SPRINGFIELD, Mo. — A brand-new trucking technology could double the efficiency in the trucking industry.
A local Springfield company Wilson Logistics invested in a new autonomous truck technology from a Pittsburgh-based company Locomation, Inc.
This new technology will be two trucks, with a regular driver in the truck in the front and the second truck driving automatically.
Locomation, Inc. just completed an on-road pilot showcasing today.
“One of the limiting factors, each truck is driven by one person, usually, and that one person can drive the truck to up to 10 1/2 hours every day. Then, at the end of that time, that person has to go and sleep,” said Cetin Mericli, co-founder and CEO of Locomation, Inc.
But with this new technology, Mericli said the second driver will be sleeping while the first driver drives, “makes it possible to get twice as much load, to twice as far, and twice as fast. By taking turns in being in the lead position.”
“It’s very important for drivers to get rest,” said Tom Crawford, CEO of the Missouri trucking association.”
He said this new technology can enhance the future of the trucking industry, “we have a problem in this country with the shortage of drivers.
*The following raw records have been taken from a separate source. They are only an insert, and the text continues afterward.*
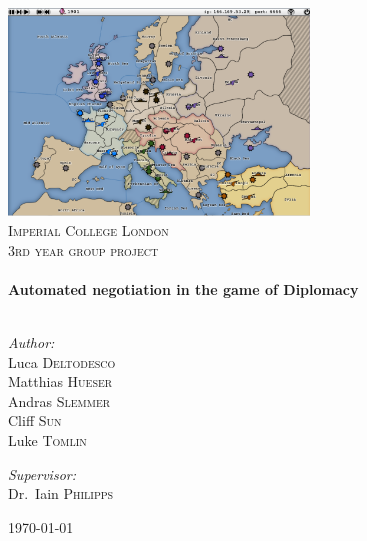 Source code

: \begin{titlepage}

\begin{center}

\includegraphics[width=0.60\textwidth]{./screenshots/StartMap.png}\\[1cm]    

\textsc{\LARGE Imperial College London}\\[1.5cm]

\textsc{\Large 3rd year group project}\\[0.5cm]

\HRule \\[0.4cm]
{ \huge \bfseries Automated negotiation in the game of Diplomacy}\\[0.4cm]

\HRule \\[1.5cm]

\begin{minipage}{0.4\textwidth}
\begin{flushleft} \large
\emph{Author:}\\
Luca \textsc{Deltodesco} \\
Matthias \textsc{Hueser} \\
Andras \textsc{Slemmer} \\
Cliff \textsc{Sun} \\
Luke \textsc{Tomlin} \\
\end{flushleft}
\end{minipage}
\begin{minipage}{0.4\textwidth}
\begin{flushright} \large
\emph{Supervisor:} \\
Dr.~Iain \textsc{Philipps}
\end{flushright}
\end{minipage}

\vfill

{\large \today}

\end{center}

\end{titlepage}

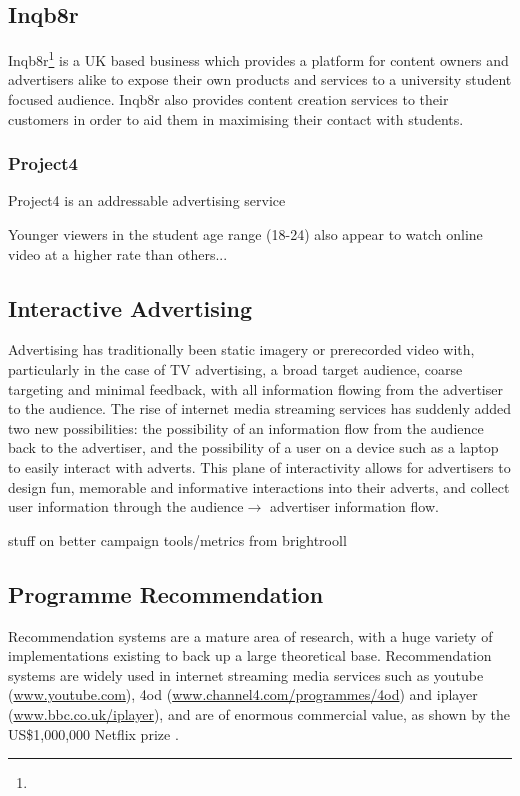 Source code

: 	\subsection{Inqb8r}

	Inqb8r\footnote{} is a UK based business which provides a platform for content owners and advertisers alike to expose their own products and services to a university student focused audience. Inqb8r also provides content creation services to their customers in order to aid them in maximising their contact with students.

	\subsubsection{Project4}

	Project4 is an addressable advertising service

	Younger viewers in the student age range (18-24) also appear to watch online video at a higher rate than others...


	\subsection{Interactive Advertising}

	Advertising has traditionally been static imagery or prerecorded video with, particularly in the case of TV advertising, a broad target audience, coarse targeting and minimal feedback, with all information flowing from the advertiser to the audience. The rise of internet media streaming services has suddenly added two new possibilities: the possibility of an information flow from the audience back to the advertiser, and the possibility of a user on a device such as a laptop to easily interact with adverts. This plane of interactivity allows for advertisers to design fun, memorable and informative interactions into their adverts, and collect user information through the audience$\rightarrow$ advertiser information flow.

	stuff on better campaign tools/metrics from brightrooll

	\subsection{Programme Recommendation}

	Recommendation systems are a mature area of research, with a huge variety of implementations existing to back up a large theoretical base. Recommendation systems are widely used in internet streaming media services such as youtube (\url{www.youtube.com}), 4od (\url{www.channel4.com/programmes/4od}) and iplayer (\url{www.bbc.co.uk/iplayer}), and are of enormous commercial value, as shown by the US\$1,000,000 Netflix prize \citep{pragmatic_chaos}.

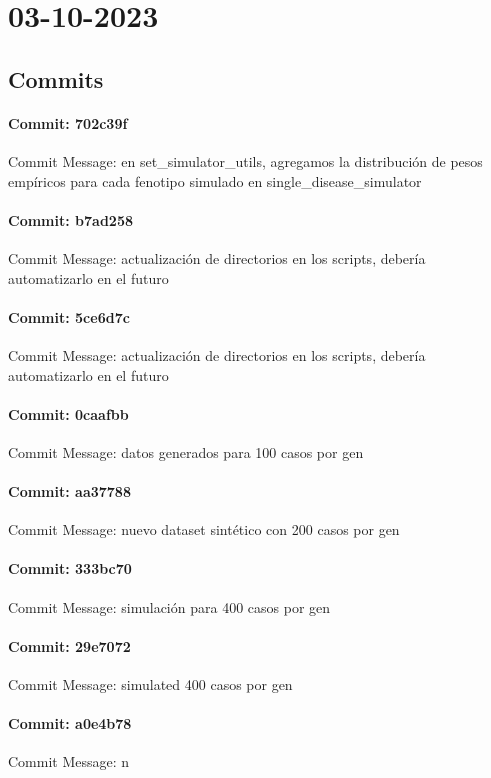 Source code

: \documentclass{article}
\begin{document}
\section{03-10-2023}
\subsection{Commits}
\paragraph{Commit: 702c39f}
Commit Message: en set_simulator_utils, agregamos la distribución de pesos empíricos para cada fenotipo simulado en single_disease_simulator

\paragraph{Commit: b7ad258}
Commit Message: actualización de directorios en los scripts, debería automatizarlo en el futuro

\paragraph{Commit: 5ce6d7c}
Commit Message: actualización de directorios en los scripts, debería automatizarlo en el futuro

\paragraph{Commit: 0caafbb}
Commit Message: datos generados para 100 casos por gen

\paragraph{Commit: aa37788}
Commit Message: nuevo dataset sintético con 200 casos por gen

\paragraph{Commit: 333bc70}
Commit Message: simulación para 400 casos por gen

\paragraph{Commit: 29e7072}
Commit Message: simulated 400 casos por gen

\paragraph{Commit: a0e4b78}
Commit Message: n
\end{document}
So being able to use this technology is going to be something you’re going to see in the future.”
Mericli explained how the autonomous relay convoy technology will work, “it is a two-truck convoy system, where a human driver drives the front truck, but the second truck that has the capability of driving itself, to the extent that it follows the leader. That turns basically the truck into a robot. It keeps it fixed distance from the leader; it handles the entire driving task.”
Crawford said here will need to be some changes to incorporate this new technology, “current statutes and regulations require us to have a certain period of time they’re required not to be driving. We have a state statute that changes the distance required by a certain distance that trucks can follow. While being connected electronically and through other technology, they have to be able to follow closer than 300 feet.”
But he’s hopeful it will be implemented soon, “trucking’s a pretty big deal, in Springfield Missouri you got some of the best trucking companies in the state and in the nation,” said Crawford, “here in Missouri, trucking, logistics, transportation, employs one of every 16 Missourians. Thanks to the truckers to keep the economy and the wheels moving sort of speak, some of these technologies that you’ll start to see coming on board next four to five to ten years, are going to allow that to keep going even further.”
Wilson Logistics here in Springfield is set to get over 1,000 of these vehicles by 2028.